▶ [PROBLEM DETAILS] Set every record down again, exactly and completely.

▶ [Entries taken from a collection]
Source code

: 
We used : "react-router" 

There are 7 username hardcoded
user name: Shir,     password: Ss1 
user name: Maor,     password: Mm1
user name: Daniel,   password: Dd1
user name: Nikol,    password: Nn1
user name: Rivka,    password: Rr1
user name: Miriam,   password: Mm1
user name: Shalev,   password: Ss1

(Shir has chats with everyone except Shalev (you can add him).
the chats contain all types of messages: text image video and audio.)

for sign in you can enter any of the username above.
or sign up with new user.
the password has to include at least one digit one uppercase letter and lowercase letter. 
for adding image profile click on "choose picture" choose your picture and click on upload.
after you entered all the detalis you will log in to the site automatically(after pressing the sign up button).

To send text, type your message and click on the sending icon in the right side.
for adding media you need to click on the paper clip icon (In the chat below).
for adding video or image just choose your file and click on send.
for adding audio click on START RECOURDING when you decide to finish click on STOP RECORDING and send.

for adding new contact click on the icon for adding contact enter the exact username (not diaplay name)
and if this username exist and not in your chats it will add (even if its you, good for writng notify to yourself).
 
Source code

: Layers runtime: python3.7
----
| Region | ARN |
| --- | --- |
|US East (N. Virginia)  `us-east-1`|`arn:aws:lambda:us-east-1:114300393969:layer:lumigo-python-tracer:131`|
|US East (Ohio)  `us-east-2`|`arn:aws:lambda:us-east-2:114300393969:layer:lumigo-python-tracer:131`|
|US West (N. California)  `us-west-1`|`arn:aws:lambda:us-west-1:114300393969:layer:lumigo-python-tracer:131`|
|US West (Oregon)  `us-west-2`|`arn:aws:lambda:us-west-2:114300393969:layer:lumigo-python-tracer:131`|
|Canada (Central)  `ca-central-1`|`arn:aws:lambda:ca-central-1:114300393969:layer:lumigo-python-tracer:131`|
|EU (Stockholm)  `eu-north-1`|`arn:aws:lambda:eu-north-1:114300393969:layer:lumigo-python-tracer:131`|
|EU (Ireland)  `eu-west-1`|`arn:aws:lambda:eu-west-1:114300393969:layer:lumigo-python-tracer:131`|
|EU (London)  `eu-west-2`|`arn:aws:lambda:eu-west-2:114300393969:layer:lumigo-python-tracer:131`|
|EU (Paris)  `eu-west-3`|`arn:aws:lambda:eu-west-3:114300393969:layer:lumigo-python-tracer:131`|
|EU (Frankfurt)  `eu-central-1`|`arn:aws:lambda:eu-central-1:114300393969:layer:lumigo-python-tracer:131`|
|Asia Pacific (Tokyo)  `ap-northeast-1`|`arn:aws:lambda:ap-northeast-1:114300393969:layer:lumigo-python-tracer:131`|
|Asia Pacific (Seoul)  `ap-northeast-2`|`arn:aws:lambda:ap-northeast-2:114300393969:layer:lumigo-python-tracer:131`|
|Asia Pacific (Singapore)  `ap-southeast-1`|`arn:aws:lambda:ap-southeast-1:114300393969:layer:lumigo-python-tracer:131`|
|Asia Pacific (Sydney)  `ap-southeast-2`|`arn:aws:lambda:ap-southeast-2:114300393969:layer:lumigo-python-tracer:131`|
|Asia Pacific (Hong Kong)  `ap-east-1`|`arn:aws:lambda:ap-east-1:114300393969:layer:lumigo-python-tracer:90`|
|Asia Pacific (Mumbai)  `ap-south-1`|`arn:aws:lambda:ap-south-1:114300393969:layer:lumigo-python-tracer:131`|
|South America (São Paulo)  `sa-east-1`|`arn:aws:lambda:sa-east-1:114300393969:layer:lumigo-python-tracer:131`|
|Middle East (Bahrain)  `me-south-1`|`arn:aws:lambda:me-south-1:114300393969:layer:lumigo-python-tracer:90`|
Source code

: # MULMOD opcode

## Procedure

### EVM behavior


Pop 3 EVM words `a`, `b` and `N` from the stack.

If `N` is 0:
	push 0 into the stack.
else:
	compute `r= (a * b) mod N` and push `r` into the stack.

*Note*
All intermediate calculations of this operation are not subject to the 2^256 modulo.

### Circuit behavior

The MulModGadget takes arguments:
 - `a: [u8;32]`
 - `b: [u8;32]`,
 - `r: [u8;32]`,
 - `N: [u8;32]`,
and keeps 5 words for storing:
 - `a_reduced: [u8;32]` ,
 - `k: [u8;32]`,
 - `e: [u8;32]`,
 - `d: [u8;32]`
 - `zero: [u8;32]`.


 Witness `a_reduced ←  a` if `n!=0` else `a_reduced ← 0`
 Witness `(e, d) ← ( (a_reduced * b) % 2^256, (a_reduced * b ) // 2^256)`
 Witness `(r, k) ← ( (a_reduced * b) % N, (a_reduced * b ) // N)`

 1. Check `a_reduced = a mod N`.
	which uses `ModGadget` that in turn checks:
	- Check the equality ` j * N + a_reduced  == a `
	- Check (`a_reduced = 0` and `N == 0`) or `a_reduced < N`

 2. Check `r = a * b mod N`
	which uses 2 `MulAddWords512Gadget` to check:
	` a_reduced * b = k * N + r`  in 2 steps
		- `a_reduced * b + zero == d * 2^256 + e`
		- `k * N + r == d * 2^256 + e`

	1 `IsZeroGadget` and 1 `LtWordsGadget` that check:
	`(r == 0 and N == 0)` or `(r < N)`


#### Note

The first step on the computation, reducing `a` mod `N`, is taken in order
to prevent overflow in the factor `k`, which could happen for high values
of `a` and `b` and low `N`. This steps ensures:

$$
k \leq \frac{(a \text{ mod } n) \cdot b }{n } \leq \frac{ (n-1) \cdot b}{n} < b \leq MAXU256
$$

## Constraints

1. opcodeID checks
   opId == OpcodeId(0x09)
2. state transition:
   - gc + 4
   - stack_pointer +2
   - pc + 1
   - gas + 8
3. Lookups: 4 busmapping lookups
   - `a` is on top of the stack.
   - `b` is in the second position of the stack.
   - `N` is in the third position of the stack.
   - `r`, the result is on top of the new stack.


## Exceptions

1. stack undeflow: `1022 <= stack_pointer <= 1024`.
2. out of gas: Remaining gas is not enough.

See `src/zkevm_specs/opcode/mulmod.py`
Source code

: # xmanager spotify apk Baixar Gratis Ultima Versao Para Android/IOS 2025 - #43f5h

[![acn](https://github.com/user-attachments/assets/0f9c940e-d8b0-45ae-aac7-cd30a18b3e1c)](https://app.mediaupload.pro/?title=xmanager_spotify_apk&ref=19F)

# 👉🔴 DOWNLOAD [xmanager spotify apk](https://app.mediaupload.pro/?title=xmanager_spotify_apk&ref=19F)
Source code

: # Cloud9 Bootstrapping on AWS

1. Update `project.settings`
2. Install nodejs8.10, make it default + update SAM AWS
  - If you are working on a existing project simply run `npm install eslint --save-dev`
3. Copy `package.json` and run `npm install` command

▶ [ANSWER FOR THIS EXERCISE]
Source code

: 
We used : "react-router" 

There are 7 username hardcoded
user name: Shir,     password: Ss1 
user name: Maor,     password: Mm1
user name: Daniel,   password: Dd1
user name: Nikol,    password: Nn1
user name: Rivka,    password: Rr1
user name: Miriam,   password: Mm1
user name: Shalev,   password: Ss1

(Shir has chats with everyone except Shalev (you can add him).
the chats contain all types of messages: text image video and audio.)

for sign in you can enter any of the username above.
or sign up with new user.
the password has to include at least one digit one uppercase letter and lowercase letter. 
for adding image profile click on "choose picture" choose your picture and click on upload.
after you entered all the detalis you will log in to the site automatically(after pressing the sign up button).

To send text, type your message and click on the sending icon in the right side.
for adding media you need to click on the paper clip icon (In the chat below).
for adding video or image just choose your file and click on send.
for adding audio click on START RECOURDING when you decide to finish click on STOP RECORDING and send.

for adding new contact click on the icon for adding contact enter the exact username (not diaplay name)
and if this username exist and not in your chats it will add (even if its you, good for writng notify to yourself).
 
Source code

: Layers runtime: python3.7
----
| Region | ARN |
| --- | --- |
|US East (N. Virginia)  `us-east-1`|`arn:aws:lambda:us-east-1:114300393969:layer:lumigo-python-tracer:131`|
|US East (Ohio)  `us-east-2`|`arn:aws:lambda:us-east-2:114300393969:layer:lumigo-python-tracer:131`|
|US West (N. California)  `us-west-1`|`arn:aws:lambda:us-west-1:114300393969:layer:lumigo-python-tracer:131`|
|US West (Oregon)  `us-west-2`|`arn:aws:lambda:us-west-2:114300393969:layer:lumigo-python-tracer:131`|
|Canada (Central)  `ca-central-1`|`arn:aws:lambda:ca-central-1:114300393969:layer:lumigo-python-tracer:131`|
|EU (Stockholm)  `eu-north-1`|`arn:aws:lambda:eu-north-1:114300393969:layer:lumigo-python-tracer:131`|
|EU (Ireland)  `eu-west-1`|`arn:aws:lambda:eu-west-1:114300393969:layer:lumigo-python-tracer:131`|
|EU (London)  `eu-west-2`|`arn:aws:lambda:eu-west-2:114300393969:layer:lumigo-python-tracer:131`|
|EU (Paris)  `eu-west-3`|`arn:aws:lambda:eu-west-3:114300393969:layer:lumigo-python-tracer:131`|
|EU (Frankfurt)  `eu-central-1`|`arn:aws:lambda:eu-central-1:114300393969:layer:lumigo-python-tracer:131`|
|Asia Pacific (Tokyo)  `ap-northeast-1`|`arn:aws:lambda:ap-northeast-1:114300393969:layer:lumigo-python-tracer:131`|
|Asia Pacific (Seoul)  `ap-northeast-2`|`arn:aws:lambda:ap-northeast-2:114300393969:layer:lumigo-python-tracer:131`|
|Asia Pacific (Singapore)  `ap-southeast-1`|`arn:aws:lambda:ap-southeast-1:114300393969:layer:lumigo-python-tracer:131`|
|Asia Pacific (Sydney)  `ap-southeast-2`|`arn:aws:lambda:ap-southeast-2:114300393969:layer:lumigo-python-tracer:131`|
|Asia Pacific (Hong Kong)  `ap-east-1`|`arn:aws:lambda:ap-east-1:114300393969:layer:lumigo-python-tracer:90`|
|Asia Pacific (Mumbai)  `ap-south-1`|`arn:aws:lambda:ap-south-1:114300393969:layer:lumigo-python-tracer:131`|
|South America (São Paulo)  `sa-east-1`|`arn:aws:lambda:sa-east-1:114300393969:layer:lumigo-python-tracer:131`|
|Middle East (Bahrain)  `me-south-1`|`arn:aws:lambda:me-south-1:114300393969:layer:lumigo-python-tracer:90`|
Source code

: # MULMOD opcode

## Procedure

### EVM behavior


Pop 3 EVM words `a`, `b` and `N` from the stack.

If `N` is 0:
	push 0 into the stack.
else:
	compute `r= (a * b) mod N` and push `r` into the stack.

*Note*
All intermediate calculations of this operation are not subject to the 2^256 modulo.

### Circuit behavior

The MulModGadget takes arguments:
 - `a: [u8;32]`
 - `b: [u8;32]`,
 - `r: [u8;32]`,
 - `N: [u8;32]`,
and keeps 5 words for storing:
 - `a_reduced: [u8;32]` ,
 - `k: [u8;32]`,
 - `e: [u8;32]`,
 - `d: [u8;32]`
 - `zero: [u8;32]`.


 Witness `a_reduced ←  a` if `n!=0` else `a_reduced ← 0`
 Witness `(e, d) ← ( (a_reduced * b) % 2^256, (a_reduced * b ) // 2^256)`
 Witness `(r, k) ← ( (a_reduced * b) % N, (a_reduced * b ) // N)`

 1. Check `a_reduced = a mod N`.
	which uses `ModGadget` that in turn checks:
	- Check the equality ` j * N + a_reduced  == a `
	- Check (`a_reduced = 0` and `N == 0`) or `a_reduced < N`

 2. Check `r = a * b mod N`
	which uses 2 `MulAddWords512Gadget` to check:
	` a_reduced * b = k * N + r`  in 2 steps
		- `a_reduced * b + zero == d * 2^256 + e`
		- `k * N + r == d * 2^256 + e`

	1 `IsZeroGadget` and 1 `LtWordsGadget` that check:
	`(r == 0 and N == 0)` or `(r < N)`


#### Note

The first step on the computation, reducing `a` mod `N`, is taken in order
to prevent overflow in the factor `k`, which could happen for high values
of `a` and `b` and low `N`. This steps ensures:

$$
k \leq \frac{(a \text{ mod } n) \cdot b }{n } \leq \frac{ (n-1) \cdot b}{n} < b \leq MAXU256
$$

## Constraints

1. opcodeID checks
   opId == OpcodeId(0x09)
2. state transition:
   - gc + 4
   - stack_pointer +2
   - pc + 1
   - gas + 8
3. Lookups: 4 busmapping lookups
   - `a` is on top of the stack.
   - `b` is in the second position of the stack.
   - `N` is in the third position of the stack.
   - `r`, the result is on top of the new stack.


## Exceptions

1. stack undeflow: `1022 <= stack_pointer <= 1024`.
2. out of gas: Remaining gas is not enough.

See `src/zkevm_specs/opcode/mulmod.py`
Source code

: # xmanager spotify apk Baixar Gratis Ultima Versao Para Android/IOS 2025 - #43f5h

[![acn](https://github.com/user-attachments/assets/0f9c940e-d8b0-45ae-aac7-cd30a18b3e1c)](https://app.mediaupload.pro/?title=xmanager_spotify_apk&ref=19F)

# 👉🔴 DOWNLOAD [xmanager spotify apk](https://app.mediaupload.pro/?title=xmanager_spotify_apk&ref=19F)
Source code

: # Cloud9 Bootstrapping on AWS

1. Update `project.settings`
2. Install nodejs8.10, make it default + update SAM AWS
  - If you are working on a existing project simply run `npm install eslint --save-dev`
3. Copy `package.json` and run `npm install` command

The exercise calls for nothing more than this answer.